This product is a water enhancer - a flavor product you can add to plain water. 

We get the best differentiation with the vanilla inputs, though not many reviews actually matched up. There's a very generic topic that just seems to discuss trying the product, and a second topic focused on the ingredients and nutrition information of the product, especially caffeine and sugar. 

In [None]:
product=top_ten[2]
wcv.make_model_wordclouds_review_counts(product, df, 
                                        vanilla_final_results, 
                                        coded_final_results, 
                                        valence_final_results)

This product, which is a plastic coffee pod, also has best topic differentiation with the vanilla inputs.

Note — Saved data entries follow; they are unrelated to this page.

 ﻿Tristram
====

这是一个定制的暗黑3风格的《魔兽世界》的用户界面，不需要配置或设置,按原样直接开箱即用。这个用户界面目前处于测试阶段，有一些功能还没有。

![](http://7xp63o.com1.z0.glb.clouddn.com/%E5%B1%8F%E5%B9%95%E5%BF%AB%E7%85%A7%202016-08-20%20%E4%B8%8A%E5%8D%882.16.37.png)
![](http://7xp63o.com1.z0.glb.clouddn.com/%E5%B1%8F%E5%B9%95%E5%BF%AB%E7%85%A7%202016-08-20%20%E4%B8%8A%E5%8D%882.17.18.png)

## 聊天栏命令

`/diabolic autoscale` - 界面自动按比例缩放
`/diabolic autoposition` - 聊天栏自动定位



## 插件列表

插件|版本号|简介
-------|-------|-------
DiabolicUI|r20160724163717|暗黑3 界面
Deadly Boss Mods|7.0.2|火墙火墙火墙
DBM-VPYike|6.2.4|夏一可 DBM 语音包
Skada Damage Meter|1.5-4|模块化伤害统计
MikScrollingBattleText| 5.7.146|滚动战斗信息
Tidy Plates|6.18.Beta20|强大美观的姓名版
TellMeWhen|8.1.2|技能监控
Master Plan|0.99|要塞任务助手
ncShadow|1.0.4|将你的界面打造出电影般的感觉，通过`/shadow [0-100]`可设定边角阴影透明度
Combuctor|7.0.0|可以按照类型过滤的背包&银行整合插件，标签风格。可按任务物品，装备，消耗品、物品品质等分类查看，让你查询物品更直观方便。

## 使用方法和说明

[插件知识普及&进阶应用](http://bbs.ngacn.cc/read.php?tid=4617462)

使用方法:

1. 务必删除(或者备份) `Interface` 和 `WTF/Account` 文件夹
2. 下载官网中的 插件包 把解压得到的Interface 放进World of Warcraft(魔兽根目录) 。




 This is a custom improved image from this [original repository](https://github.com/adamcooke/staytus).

We get a set of reviews about the taste and flavor, and another set that seems to be all about the packaging of the product. Unfortunately, those two distinct topics don't shake out with the coded inputs. 

In [None]:
product=top_ten[3]
wcv.make_model_wordclouds_review_counts(product, df, 
                                        vanilla_final_results, 
                                        coded_final_results, 
                                        valence_final_results)

Another coffee product! This is either a Starbucks coffee or one that is drawing a lot of comparisons to Starbucks coffe. Vast majority of reviews coming from a single and pretty generic topic in all three input cases.

In [None]:
product=top_ten[4]
wcv.make_model_wordclouds_review_counts(product, df, 
                                        vanilla_final_results, 
                                        coded_final_results, 
                                        valence_final_results)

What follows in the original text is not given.